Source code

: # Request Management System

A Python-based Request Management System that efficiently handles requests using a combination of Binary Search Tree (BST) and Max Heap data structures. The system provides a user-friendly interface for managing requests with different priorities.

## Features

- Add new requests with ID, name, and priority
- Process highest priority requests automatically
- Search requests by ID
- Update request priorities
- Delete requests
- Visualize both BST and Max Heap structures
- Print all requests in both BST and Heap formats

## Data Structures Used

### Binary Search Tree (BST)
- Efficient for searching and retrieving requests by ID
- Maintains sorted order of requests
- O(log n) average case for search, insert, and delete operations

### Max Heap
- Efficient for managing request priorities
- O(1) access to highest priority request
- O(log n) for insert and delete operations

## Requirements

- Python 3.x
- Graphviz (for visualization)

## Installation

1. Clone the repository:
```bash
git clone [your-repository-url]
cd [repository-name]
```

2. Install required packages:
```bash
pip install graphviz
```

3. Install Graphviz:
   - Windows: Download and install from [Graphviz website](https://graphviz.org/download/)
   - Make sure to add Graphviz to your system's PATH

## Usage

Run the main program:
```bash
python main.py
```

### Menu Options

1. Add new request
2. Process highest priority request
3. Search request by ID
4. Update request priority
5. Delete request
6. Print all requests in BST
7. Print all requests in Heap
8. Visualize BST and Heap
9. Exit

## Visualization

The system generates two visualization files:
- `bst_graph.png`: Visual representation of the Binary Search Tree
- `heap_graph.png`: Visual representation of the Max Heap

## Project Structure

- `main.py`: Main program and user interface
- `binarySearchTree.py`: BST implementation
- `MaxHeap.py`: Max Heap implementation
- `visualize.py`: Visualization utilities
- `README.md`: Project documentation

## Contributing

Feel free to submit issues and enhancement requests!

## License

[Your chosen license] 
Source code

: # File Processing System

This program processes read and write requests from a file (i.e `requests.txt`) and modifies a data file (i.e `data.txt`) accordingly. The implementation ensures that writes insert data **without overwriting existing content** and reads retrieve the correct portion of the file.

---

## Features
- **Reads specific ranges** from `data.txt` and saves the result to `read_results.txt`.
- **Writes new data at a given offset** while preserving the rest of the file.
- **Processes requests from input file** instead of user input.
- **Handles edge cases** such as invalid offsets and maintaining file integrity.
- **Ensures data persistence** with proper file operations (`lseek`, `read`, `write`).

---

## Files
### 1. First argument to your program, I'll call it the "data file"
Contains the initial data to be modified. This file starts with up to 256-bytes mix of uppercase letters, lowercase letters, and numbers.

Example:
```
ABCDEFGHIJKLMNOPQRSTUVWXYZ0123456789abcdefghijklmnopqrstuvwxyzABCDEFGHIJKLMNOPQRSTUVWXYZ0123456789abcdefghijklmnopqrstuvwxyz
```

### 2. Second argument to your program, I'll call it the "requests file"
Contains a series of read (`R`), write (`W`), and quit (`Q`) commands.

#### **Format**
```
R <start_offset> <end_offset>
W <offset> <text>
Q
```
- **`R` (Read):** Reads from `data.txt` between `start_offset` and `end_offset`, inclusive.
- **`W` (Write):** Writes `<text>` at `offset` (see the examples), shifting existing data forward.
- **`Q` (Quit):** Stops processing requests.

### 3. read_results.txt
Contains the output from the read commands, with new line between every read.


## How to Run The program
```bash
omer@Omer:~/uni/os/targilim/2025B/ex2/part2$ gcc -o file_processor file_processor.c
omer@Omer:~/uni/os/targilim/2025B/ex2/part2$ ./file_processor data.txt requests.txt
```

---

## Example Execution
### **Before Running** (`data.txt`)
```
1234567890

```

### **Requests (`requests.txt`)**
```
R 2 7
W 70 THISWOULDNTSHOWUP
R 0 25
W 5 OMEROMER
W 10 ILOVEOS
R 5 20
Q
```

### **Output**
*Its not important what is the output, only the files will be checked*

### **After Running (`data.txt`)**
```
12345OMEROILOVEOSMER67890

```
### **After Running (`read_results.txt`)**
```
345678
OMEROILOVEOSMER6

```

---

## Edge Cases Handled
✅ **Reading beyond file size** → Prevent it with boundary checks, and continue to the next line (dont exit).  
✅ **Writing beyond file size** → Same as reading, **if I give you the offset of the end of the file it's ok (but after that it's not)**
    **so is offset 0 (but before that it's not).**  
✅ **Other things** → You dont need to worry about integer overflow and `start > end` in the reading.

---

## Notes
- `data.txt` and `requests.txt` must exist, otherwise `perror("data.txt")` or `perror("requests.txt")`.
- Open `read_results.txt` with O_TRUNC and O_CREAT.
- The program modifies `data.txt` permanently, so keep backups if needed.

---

> Task to carry out
Only the lines holding the string "operations" are needed; copy each of them from the material above.

> Written response
- O(log n) average case for search, insert, and delete operations
- O(log n) for insert and delete operations
- **Ensures data persistence** with proper file operations (`lseek`, `read`, `write`).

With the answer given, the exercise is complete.